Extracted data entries
------------------------------------------------------------------------

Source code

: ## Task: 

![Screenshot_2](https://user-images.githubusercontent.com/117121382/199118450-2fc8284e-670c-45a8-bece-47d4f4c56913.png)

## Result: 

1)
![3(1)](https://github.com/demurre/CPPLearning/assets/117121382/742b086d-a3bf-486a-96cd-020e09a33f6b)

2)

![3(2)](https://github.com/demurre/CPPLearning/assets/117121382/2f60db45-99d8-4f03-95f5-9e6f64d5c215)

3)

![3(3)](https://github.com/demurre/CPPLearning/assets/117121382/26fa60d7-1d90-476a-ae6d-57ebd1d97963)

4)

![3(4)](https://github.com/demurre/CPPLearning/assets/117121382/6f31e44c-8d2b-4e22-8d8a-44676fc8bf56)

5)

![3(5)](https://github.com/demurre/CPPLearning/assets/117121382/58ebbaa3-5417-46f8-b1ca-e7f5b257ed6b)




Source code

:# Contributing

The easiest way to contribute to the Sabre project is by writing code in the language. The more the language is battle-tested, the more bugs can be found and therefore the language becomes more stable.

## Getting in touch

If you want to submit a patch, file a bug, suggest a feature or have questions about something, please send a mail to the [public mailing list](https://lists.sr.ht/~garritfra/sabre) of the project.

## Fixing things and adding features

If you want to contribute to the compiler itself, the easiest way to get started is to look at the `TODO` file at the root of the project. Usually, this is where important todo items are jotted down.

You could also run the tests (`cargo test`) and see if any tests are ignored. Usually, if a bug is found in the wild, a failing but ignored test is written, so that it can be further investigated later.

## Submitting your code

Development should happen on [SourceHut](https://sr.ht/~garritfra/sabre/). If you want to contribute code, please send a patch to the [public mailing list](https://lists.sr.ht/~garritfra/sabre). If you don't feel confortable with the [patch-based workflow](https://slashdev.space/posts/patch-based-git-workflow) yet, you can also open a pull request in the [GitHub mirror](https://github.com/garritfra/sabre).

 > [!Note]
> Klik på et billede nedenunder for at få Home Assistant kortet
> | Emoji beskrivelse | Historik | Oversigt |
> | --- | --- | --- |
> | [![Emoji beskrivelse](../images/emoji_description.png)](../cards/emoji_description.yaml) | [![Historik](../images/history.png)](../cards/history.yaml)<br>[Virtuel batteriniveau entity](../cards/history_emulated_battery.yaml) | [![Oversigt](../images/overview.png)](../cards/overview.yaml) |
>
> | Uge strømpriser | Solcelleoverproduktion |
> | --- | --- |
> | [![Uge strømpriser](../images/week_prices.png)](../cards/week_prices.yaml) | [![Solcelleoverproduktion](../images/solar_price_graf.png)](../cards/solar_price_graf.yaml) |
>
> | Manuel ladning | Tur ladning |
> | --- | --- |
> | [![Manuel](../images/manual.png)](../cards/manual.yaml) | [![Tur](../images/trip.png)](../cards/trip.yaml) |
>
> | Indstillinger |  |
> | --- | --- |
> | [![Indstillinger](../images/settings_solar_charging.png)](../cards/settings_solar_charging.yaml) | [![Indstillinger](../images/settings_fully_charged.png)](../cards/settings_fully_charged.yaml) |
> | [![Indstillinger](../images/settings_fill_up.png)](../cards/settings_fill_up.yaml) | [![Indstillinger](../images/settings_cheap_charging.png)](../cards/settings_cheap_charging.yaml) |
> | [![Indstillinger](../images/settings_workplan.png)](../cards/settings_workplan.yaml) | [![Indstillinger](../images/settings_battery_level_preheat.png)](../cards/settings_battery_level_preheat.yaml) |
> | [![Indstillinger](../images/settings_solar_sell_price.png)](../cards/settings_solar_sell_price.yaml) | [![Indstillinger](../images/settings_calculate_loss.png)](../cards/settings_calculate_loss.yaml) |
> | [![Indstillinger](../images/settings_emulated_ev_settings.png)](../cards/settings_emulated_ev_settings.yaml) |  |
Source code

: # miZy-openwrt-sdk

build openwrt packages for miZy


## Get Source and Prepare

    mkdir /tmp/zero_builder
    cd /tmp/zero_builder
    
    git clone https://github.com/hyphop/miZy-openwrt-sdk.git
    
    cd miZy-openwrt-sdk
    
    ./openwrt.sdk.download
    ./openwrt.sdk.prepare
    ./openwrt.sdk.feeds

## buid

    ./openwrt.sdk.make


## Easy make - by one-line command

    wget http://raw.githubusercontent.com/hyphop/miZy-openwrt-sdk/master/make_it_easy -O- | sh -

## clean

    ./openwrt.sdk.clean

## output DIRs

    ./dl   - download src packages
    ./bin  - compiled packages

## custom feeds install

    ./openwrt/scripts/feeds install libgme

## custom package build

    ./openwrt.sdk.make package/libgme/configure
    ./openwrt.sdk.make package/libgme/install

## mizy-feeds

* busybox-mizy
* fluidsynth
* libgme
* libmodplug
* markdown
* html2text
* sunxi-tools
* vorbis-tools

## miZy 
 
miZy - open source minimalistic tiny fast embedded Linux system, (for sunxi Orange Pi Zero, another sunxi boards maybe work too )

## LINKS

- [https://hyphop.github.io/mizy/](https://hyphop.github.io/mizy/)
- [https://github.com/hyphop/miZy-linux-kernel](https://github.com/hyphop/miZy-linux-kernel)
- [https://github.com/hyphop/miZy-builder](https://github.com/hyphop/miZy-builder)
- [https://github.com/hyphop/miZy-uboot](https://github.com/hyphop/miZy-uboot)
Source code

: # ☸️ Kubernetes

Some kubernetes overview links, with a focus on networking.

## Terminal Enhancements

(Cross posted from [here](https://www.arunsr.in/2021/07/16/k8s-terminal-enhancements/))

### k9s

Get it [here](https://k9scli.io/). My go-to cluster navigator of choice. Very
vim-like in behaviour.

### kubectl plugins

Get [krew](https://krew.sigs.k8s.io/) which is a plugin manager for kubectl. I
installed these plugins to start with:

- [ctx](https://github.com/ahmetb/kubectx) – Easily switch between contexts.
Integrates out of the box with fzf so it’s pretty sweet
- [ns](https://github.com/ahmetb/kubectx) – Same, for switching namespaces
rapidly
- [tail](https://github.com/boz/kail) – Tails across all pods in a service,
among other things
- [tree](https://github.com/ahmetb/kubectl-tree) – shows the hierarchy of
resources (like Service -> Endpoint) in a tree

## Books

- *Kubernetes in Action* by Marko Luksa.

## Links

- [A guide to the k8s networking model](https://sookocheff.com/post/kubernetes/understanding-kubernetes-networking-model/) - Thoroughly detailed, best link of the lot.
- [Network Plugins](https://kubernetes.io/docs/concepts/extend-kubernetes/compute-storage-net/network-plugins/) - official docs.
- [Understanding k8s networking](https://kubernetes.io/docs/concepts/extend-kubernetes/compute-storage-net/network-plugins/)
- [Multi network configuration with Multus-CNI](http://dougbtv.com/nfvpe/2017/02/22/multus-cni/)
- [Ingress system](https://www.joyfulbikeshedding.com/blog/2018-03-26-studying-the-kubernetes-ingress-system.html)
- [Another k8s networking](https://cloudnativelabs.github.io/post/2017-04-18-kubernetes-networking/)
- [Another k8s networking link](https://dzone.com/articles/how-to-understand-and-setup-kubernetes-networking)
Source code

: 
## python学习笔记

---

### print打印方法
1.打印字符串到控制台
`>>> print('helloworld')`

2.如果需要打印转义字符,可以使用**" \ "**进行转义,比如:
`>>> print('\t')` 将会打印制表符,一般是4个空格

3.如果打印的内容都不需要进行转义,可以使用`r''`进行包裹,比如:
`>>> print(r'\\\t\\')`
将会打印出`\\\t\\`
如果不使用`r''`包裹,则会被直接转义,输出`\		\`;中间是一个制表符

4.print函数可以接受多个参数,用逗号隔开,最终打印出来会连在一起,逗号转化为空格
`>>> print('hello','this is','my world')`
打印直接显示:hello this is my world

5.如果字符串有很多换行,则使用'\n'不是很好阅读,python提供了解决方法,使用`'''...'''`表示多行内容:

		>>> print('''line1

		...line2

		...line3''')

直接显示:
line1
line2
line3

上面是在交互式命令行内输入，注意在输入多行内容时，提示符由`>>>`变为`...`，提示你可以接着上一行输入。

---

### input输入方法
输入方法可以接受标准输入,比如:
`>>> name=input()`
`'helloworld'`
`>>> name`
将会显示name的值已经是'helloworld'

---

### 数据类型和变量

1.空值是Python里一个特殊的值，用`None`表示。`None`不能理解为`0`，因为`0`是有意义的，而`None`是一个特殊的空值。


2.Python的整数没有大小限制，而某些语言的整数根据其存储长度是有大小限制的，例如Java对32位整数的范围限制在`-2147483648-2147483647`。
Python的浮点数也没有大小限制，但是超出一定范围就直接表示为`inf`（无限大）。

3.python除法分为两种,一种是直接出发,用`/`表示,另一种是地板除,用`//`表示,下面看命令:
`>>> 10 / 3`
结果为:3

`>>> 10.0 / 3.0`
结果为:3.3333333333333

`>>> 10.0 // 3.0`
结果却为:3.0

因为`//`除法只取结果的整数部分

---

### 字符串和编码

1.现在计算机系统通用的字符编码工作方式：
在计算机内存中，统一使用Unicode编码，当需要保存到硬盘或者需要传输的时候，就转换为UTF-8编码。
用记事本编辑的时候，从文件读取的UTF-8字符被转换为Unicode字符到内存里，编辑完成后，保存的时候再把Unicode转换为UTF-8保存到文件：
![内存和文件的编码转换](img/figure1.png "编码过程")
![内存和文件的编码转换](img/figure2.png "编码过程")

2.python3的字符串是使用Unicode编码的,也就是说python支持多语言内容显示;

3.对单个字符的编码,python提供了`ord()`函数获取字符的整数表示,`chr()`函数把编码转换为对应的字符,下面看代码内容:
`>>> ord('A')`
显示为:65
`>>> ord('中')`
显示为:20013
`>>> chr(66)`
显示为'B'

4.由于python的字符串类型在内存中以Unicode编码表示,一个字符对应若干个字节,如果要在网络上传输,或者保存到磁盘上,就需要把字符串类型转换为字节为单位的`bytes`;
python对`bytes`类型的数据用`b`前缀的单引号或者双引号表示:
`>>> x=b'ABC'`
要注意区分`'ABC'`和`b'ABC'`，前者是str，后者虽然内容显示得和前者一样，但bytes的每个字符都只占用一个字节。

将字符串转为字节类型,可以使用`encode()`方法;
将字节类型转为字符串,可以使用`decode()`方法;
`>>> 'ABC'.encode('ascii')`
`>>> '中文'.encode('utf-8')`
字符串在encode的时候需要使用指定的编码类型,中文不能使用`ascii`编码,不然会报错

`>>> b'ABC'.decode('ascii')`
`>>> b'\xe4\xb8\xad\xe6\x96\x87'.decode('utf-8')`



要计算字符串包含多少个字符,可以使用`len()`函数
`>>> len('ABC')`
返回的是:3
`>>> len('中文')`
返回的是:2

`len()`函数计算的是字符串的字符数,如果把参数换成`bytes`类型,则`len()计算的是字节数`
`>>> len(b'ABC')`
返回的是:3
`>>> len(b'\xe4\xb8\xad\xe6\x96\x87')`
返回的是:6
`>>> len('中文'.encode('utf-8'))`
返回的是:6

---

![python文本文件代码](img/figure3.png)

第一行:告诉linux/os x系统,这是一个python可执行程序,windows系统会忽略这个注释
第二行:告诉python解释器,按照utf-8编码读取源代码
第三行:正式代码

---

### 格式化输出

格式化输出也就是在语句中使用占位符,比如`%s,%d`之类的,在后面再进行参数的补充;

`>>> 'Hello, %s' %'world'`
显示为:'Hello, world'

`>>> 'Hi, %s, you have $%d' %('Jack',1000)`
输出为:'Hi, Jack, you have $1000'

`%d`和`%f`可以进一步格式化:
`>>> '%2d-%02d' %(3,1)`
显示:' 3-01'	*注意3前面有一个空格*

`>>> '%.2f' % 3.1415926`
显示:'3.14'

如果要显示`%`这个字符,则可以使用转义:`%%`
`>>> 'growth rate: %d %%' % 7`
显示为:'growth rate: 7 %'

------------------------------------------------------------------------

> WHAT NEEDS TO BE DONE
Count every line that holds the word "storage" in the entries, and state the result alone.

> SOLUTION TO THE EXERCISE
2